Wednesday, June 29, 2016

Whose reponsibility is is anyway?



In the Proclamation to the World, it says, “Husband and wife have a solemn responsibility to love and care for each other and for their children. “Children are an heritage of the Lord” (Psalm 127:3). Parents have a sacred duty to rear their children in love and righteousness, to provide for their physical and spiritual needs, and to teach them to love and serve one another, observe the commandments of God, and be law-abiding citizens wherever they live. Husbands and wives—mothers and fathers—will be held accountable before God for the discharge of these obligations.”
Each parent is responsible for fulfilling their role as a father or mother to their children.  Whether it is to lovingly encouraging or to support each other in their role, it is important that these things are done in a positive way without fault finding or blame.  There is nothing wrong with the mother initiating FHE or scripture study.  When a father sees the importance of this, he may step up and begin to initiate it himself.  Everyone is at a different place on their “path”, and if we are understanding to one another and kind to one another when we may not do everything perfectly, it will go a long way in strengthening the marriage.  While it is a part of the husband’s priesthood duty to lead in scripture study and Family Home Evening, if a wife complains that the husband isn’t the first to initiate scripture study, she is “casting the first stone”.  She must look carefully at herself and see if there is anything in her parenting that is not perfect.  We do not need to be perfect, we just need to be heading in the right direction.  Maybe there may be a time in her life where family scripture study is not as important to her, or she is not finding the time to do it and the husband can help her out.  Instead of focusing on what each other is doing wrong, let us instead focus on what we can do better ourselves, always trying to look for the good in each other and encouraging righteous efforts.
 In the scriptures, we read:
D&C 50:23-26
23 And that which doth not edify is not of God, and is
darkness.
24 That which is of God is light; and he that receiveth light,
and continueth in God, receiveth more light; and that light
groweth brighter and brighter until the perfect day.
As parents, we can teach our children from the scriptures and invite the spirit into our homes.  The father and the mother are equally responsible to bring the light of the gospel into the home.
In Mosiah 4:14-15, it says:
14 And ye will not suffer your children that they go hungry,
or naked; neither will ye suffer that they transgress the laws of
God, and fight and quarrel one with another, and serve the
devil, who is the master of sin, or who is the evil spirit which
hath been spoken of by our fathers, he being an enemy to all
righteousness.
15 But ye will teach them to walk in the ways of truth and
soberness; ye will teach them to love one another, and to
serve one another.
If we are teaching our children to study the scriptures, but not teaching them to love and to serve one another, we are “missing the mark”.
In D&C 93:36-40, it says:
36 The glory of God is intelligence, or, in other words, light
and truth.
37 Light and truth forsake that evil one.
38 Every spirit of man was innocent in the beginning; and
God having redeemed man from the fall, men became again,
in their infant state, innocent before God.

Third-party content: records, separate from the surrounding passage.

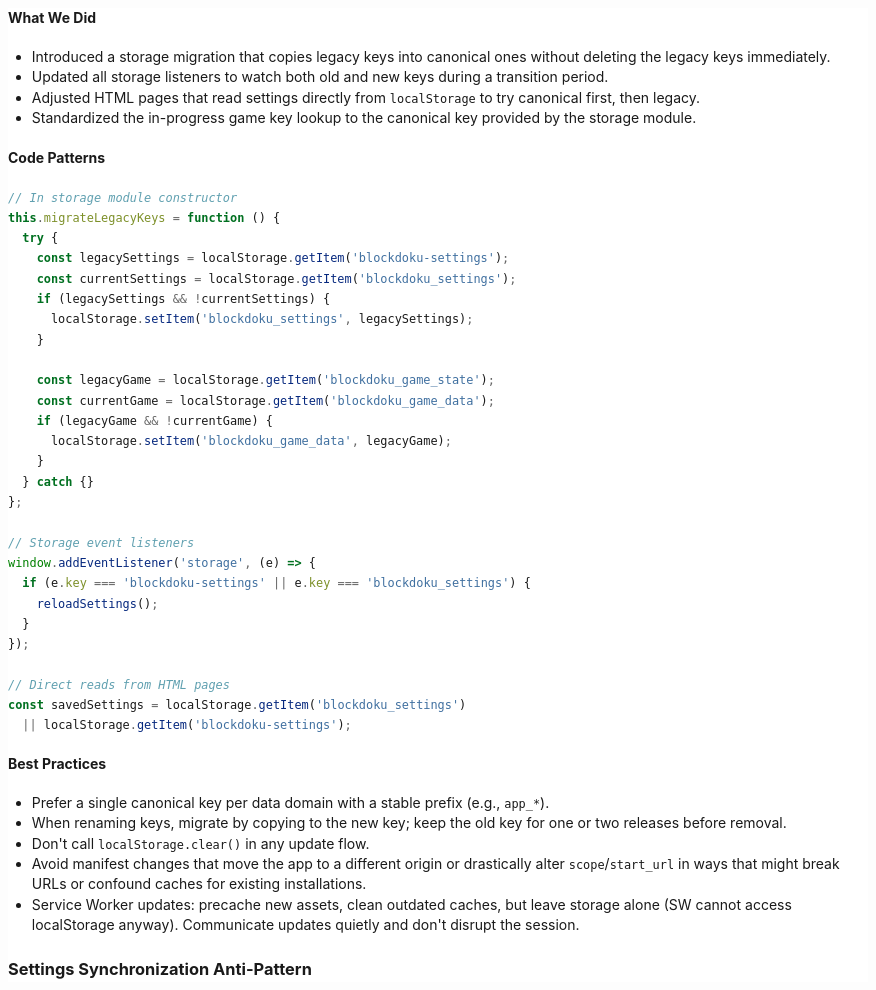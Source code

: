 #### **What We Did**
- Introduced a storage migration that copies legacy keys into canonical ones without deleting the legacy keys immediately.
- Updated all storage listeners to watch both old and new keys during a transition period.
- Adjusted HTML pages that read settings directly from `localStorage` to try canonical first, then legacy.
- Standardized the in-progress game key lookup to the canonical key provided by the storage module.

#### **Code Patterns**
```javascript
// In storage module constructor
this.migrateLegacyKeys = function () {
  try {
    const legacySettings = localStorage.getItem('blockdoku-settings');
    const currentSettings = localStorage.getItem('blockdoku_settings');
    if (legacySettings && !currentSettings) {
      localStorage.setItem('blockdoku_settings', legacySettings);
    }

    const legacyGame = localStorage.getItem('blockdoku_game_state');
    const currentGame = localStorage.getItem('blockdoku_game_data');
    if (legacyGame && !currentGame) {
      localStorage.setItem('blockdoku_game_data', legacyGame);
    }
  } catch {}
};

// Storage event listeners
window.addEventListener('storage', (e) => {
  if (e.key === 'blockdoku-settings' || e.key === 'blockdoku_settings') {
    reloadSettings();
  }
});

// Direct reads from HTML pages
const savedSettings = localStorage.getItem('blockdoku_settings')
  || localStorage.getItem('blockdoku-settings');
```

#### **Best Practices**
- Prefer a single canonical key per data domain with a stable prefix (e.g., `app_*`).
- When renaming keys, migrate by copying to the new key; keep the old key for one or two releases before removal.
- Don't call `localStorage.clear()` in any update flow.
- Avoid manifest changes that move the app to a different origin or drastically alter `scope`/`start_url` in ways that might break URLs or confound caches for existing installations.
- Service Worker updates: precache new assets, clean outdated caches, but leave storage alone (SW cannot access localStorage anyway). Communicate updates quietly and don't disrupt the session.

### Settings Synchronization Anti-Pattern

39 And that wicked one cometh and taketh away light and
truth, through disobedience, from the children of men, and
because of the tradition of their fathers.

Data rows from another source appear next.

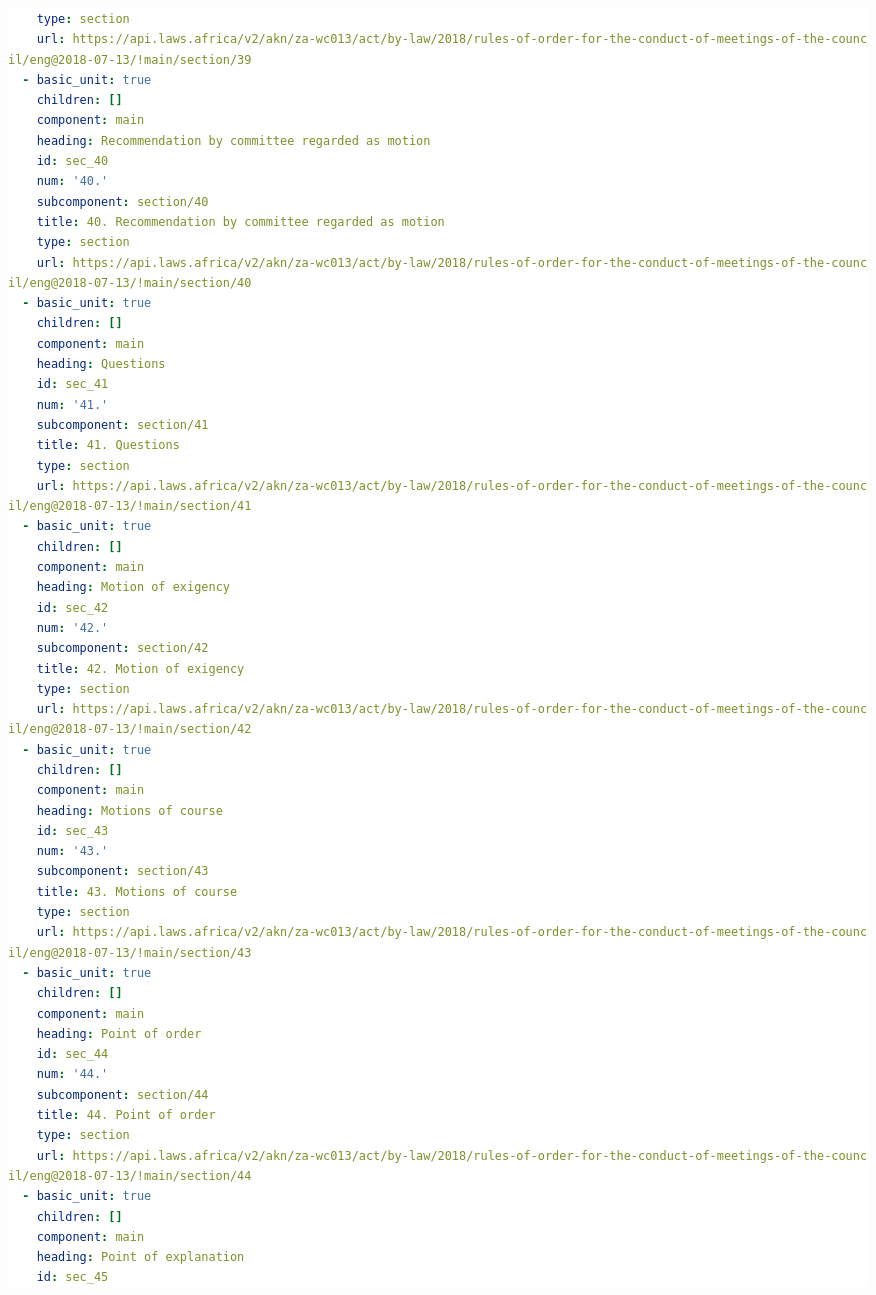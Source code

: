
 ```yaml
    type: section
    url: https://api.laws.africa/v2/akn/za-wc013/act/by-law/2018/rules-of-order-for-the-conduct-of-meetings-of-the-council/eng@2018-07-13/!main/section/39
  - basic_unit: true
    children: []
    component: main
    heading: Recommendation by committee regarded as motion
    id: sec_40
    num: '40.'
    subcomponent: section/40
    title: 40. Recommendation by committee regarded as motion
    type: section
    url: https://api.laws.africa/v2/akn/za-wc013/act/by-law/2018/rules-of-order-for-the-conduct-of-meetings-of-the-council/eng@2018-07-13/!main/section/40
  - basic_unit: true
    children: []
    component: main
    heading: Questions
    id: sec_41
    num: '41.'
    subcomponent: section/41
    title: 41. Questions
    type: section
    url: https://api.laws.africa/v2/akn/za-wc013/act/by-law/2018/rules-of-order-for-the-conduct-of-meetings-of-the-council/eng@2018-07-13/!main/section/41
  - basic_unit: true
    children: []
    component: main
    heading: Motion of exigency
    id: sec_42
    num: '42.'
    subcomponent: section/42
    title: 42. Motion of exigency
    type: section
    url: https://api.laws.africa/v2/akn/za-wc013/act/by-law/2018/rules-of-order-for-the-conduct-of-meetings-of-the-council/eng@2018-07-13/!main/section/42
  - basic_unit: true
    children: []
    component: main
    heading: Motions of course
    id: sec_43
    num: '43.'
    subcomponent: section/43
    title: 43. Motions of course
    type: section
    url: https://api.laws.africa/v2/akn/za-wc013/act/by-law/2018/rules-of-order-for-the-conduct-of-meetings-of-the-council/eng@2018-07-13/!main/section/43
  - basic_unit: true
    children: []
    component: main
    heading: Point of order
    id: sec_44
    num: '44.'
    subcomponent: section/44
    title: 44. Point of order
    type: section
    url: https://api.laws.africa/v2/akn/za-wc013/act/by-law/2018/rules-of-order-for-the-conduct-of-meetings-of-the-council/eng@2018-07-13/!main/section/44
  - basic_unit: true
    children: []
    component: main
    heading: Point of explanation
    id: sec_45
```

40 But I have commanded you to bring up your children in
light and truth.
When there is contention between husband and wife, this drives away any benefit from the spirit that may have otherwise been accomplished through scripture study.  We should be loving to each other as we fulfill our duty as their parents.

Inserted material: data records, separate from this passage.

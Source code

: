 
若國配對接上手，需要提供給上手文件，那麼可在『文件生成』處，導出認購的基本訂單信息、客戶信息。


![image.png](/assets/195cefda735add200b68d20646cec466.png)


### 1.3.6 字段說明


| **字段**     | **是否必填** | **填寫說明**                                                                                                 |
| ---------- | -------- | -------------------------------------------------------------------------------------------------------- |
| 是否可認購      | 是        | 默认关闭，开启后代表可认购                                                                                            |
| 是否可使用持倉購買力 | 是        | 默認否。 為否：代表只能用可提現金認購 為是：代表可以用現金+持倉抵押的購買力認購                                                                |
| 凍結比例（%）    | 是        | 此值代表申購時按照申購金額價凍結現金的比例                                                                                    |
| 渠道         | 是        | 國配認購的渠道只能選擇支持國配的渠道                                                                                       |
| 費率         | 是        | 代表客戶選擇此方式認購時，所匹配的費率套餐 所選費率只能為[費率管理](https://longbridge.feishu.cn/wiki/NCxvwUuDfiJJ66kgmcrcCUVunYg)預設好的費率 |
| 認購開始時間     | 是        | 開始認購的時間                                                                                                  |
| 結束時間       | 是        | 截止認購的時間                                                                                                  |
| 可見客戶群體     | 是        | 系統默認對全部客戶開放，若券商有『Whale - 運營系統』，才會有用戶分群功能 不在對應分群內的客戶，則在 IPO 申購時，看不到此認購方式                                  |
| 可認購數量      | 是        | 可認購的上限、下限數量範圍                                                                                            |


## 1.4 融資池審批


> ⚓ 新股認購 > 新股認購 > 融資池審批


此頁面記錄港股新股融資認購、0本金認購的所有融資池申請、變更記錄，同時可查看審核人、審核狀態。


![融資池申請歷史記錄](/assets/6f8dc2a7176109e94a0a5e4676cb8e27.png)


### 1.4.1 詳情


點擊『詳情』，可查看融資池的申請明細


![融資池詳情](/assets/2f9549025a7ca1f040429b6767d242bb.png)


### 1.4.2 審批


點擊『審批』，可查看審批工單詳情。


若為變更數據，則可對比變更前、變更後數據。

In his talk, “Good, Better, Best”, Dallin H Oaks says, “The time a
family spends together “eating meals at home [is] the
strongest predictor of children’s academic achievement
and psychological adjustment.” Family mealtimes
have also been shown to be a strong bulwark against
children’s smoking, drinking, or using drugs. There is
inspired wisdom in this advice to parents: What your
children really want for dinner is you.”